- [Data for the task]
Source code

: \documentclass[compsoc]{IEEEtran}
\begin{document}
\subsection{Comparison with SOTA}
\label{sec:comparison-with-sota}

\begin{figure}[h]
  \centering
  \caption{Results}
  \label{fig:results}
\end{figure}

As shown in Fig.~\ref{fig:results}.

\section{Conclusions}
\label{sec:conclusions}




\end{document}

- [What the task requires]
Your reply must consist of the entire listing, repeated word for word.

- [Answer section]
Source code

: \documentclass[compsoc]{IEEEtran}
\begin{document}
\subsection{Comparison with SOTA}
\label{sec:comparison-with-sota}

\begin{figure}[h]
  \centering
  \caption{Results}
  \label{fig:results}
\end{figure}

As shown in Fig.~\ref{fig:results}.

\section{Conclusions}
\label{sec:conclusions}




\end{document}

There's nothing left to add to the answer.